## Prompt
Print, from the listing below, the lines starting at the line containing "- Plot functionalities" and ending at the line containing "### 💻 INSTALLATION", exactly as they stand, and print nothing else.
--- Materials provided Enclosed Below ---
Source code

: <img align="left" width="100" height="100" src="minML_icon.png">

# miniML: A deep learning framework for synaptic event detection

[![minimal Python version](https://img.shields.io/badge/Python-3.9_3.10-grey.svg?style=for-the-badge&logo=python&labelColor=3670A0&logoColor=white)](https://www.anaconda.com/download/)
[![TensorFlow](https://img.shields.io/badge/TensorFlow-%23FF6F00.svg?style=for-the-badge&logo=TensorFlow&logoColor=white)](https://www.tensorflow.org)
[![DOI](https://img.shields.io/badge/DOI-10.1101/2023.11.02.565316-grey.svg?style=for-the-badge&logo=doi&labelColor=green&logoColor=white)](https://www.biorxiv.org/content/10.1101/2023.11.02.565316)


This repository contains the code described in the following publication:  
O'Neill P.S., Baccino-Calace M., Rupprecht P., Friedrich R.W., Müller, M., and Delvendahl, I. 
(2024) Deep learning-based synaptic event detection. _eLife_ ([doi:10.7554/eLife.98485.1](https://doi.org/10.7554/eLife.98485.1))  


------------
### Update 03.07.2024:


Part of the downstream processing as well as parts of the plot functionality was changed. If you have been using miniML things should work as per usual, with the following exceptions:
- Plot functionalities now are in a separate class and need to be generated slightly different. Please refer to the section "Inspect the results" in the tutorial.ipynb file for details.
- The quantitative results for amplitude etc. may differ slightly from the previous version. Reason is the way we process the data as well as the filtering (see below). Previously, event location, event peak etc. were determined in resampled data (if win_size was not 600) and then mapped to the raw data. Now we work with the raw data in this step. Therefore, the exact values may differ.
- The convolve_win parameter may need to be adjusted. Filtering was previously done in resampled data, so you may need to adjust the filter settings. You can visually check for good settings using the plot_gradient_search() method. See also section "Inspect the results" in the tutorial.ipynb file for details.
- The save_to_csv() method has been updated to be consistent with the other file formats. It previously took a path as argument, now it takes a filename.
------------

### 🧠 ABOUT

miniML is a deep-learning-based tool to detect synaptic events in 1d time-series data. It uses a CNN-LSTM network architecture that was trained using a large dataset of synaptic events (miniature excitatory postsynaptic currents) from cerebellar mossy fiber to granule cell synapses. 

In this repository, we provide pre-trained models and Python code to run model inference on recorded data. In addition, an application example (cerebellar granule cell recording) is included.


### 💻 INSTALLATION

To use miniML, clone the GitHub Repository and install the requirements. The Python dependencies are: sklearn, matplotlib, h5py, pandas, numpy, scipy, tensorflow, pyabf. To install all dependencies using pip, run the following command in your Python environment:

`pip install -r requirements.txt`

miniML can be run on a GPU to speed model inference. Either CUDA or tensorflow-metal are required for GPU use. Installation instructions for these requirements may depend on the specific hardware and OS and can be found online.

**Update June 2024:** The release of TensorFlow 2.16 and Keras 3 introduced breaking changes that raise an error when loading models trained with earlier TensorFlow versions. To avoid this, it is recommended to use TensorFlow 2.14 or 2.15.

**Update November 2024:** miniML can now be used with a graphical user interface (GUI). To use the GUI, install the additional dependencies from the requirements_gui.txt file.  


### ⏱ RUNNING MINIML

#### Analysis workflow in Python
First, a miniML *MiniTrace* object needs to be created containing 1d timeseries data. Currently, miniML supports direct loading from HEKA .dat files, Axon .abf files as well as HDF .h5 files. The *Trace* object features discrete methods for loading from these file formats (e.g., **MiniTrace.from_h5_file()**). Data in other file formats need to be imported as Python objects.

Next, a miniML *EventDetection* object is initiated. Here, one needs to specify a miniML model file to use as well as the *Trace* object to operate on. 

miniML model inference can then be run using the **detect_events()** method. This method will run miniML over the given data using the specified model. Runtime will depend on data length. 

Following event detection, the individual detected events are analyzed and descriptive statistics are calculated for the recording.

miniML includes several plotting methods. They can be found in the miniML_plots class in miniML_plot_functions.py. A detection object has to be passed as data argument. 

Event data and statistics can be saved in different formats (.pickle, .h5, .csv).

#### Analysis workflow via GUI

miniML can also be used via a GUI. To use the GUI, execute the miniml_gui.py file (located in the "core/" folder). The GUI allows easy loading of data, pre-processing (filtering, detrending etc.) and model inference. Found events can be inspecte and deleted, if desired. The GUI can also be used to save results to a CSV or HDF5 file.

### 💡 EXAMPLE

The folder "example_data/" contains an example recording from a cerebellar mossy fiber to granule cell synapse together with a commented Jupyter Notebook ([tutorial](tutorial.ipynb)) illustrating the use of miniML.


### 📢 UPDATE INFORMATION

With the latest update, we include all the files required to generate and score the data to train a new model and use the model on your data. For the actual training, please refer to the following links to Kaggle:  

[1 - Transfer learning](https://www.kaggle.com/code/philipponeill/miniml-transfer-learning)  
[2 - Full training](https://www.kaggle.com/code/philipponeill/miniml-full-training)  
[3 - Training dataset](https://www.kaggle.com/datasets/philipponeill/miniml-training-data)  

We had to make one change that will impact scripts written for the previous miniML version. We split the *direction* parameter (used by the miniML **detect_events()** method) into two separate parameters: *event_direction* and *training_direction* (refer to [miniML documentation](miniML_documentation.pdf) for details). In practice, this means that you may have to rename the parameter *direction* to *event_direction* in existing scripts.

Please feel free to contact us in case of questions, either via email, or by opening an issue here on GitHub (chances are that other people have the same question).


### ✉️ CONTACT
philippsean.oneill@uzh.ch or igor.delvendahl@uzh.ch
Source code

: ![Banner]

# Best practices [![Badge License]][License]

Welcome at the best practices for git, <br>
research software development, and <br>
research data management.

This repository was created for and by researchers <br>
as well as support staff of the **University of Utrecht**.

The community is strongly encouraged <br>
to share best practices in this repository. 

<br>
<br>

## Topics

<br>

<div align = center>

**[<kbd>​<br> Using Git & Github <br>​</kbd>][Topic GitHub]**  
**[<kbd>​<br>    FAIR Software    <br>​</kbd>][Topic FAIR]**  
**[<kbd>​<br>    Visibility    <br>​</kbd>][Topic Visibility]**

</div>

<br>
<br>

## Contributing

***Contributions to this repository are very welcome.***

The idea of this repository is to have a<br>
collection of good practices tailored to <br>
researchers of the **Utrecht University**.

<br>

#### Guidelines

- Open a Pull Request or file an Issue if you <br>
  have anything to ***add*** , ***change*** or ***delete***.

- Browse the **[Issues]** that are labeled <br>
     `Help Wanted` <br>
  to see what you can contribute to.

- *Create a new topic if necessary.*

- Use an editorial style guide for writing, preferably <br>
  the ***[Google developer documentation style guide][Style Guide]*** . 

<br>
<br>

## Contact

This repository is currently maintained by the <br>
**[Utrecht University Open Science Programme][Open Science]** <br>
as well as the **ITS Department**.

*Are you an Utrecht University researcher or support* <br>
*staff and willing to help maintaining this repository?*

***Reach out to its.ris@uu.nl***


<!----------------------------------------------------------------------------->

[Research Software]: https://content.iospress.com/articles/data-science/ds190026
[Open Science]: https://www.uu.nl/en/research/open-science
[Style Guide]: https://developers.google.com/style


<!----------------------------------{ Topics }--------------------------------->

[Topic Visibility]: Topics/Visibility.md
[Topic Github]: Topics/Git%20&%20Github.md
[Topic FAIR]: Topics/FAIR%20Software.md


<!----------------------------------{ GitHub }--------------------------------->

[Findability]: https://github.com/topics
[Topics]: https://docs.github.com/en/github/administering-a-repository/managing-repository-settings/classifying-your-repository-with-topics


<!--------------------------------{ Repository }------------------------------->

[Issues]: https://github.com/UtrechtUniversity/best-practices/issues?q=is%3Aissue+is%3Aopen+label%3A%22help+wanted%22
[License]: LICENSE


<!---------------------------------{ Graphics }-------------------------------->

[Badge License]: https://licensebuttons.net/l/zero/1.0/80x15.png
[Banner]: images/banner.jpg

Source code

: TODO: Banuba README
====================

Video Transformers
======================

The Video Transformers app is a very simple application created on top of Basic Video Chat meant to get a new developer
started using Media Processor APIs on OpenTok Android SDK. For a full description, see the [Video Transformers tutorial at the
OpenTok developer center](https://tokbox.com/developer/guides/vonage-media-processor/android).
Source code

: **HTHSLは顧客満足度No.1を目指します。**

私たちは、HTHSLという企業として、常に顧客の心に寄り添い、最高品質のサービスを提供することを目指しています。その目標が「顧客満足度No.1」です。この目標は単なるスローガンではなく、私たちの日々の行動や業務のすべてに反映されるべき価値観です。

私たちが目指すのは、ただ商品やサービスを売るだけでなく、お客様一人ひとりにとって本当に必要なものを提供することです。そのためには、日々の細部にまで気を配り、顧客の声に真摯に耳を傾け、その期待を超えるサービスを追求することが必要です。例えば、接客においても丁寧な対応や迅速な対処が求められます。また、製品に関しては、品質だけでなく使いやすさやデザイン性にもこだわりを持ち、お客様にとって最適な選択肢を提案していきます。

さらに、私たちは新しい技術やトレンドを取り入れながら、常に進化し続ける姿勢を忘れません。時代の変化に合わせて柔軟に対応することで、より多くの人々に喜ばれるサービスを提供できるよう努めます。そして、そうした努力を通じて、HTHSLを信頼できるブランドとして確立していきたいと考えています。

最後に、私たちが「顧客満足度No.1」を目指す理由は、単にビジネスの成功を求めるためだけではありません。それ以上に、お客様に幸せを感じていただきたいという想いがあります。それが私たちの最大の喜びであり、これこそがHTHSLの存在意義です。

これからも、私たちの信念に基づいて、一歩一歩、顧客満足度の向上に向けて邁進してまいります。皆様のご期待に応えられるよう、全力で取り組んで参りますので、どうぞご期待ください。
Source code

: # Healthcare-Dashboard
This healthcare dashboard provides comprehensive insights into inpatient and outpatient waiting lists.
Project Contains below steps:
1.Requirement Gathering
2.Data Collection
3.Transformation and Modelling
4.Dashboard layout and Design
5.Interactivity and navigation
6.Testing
--- End of Enclosed Materials provided ---
## Written answer
- Plot functionalities now are in a separate class and need to be generated slightly different. Please refer to the section "Inspect the results" in the tutorial.ipynb file for details.
- The quantitative results for amplitude etc. may differ slightly from the previous version. Reason is the way we process the data as well as the filtering (see below). Previously, event location, event peak etc. were determined in resampled data (if win_size was not 600) and then mapped to the raw data. Now we work with the raw data in this step. Therefore, the exact values may differ.
- The convolve_win parameter may need to be adjusted. Filtering was previously done in resampled data, so you may need to adjust the filter settings. You can visually check for good settings using the plot_gradient_search() method. See also section "Inspect the results" in the tutorial.ipynb file for details.
- The save_to_csv() method has been updated to be consistent with the other file formats. It previously took a path as argument, now it takes a filename.
------------

### 🧠 ABOUT

miniML is a deep-learning-based tool to detect synaptic events in 1d time-series data. It uses a CNN-LSTM network architecture that was trained using a large dataset of synaptic events (miniature excitatory postsynaptic currents) from cerebellar mossy fiber to granule cell synapses. 

In this repository, we provide pre-trained models and Python code to run model inference on recorded data. In addition, an application example (cerebellar granule cell recording) is included.


### 💻 INSTALLATION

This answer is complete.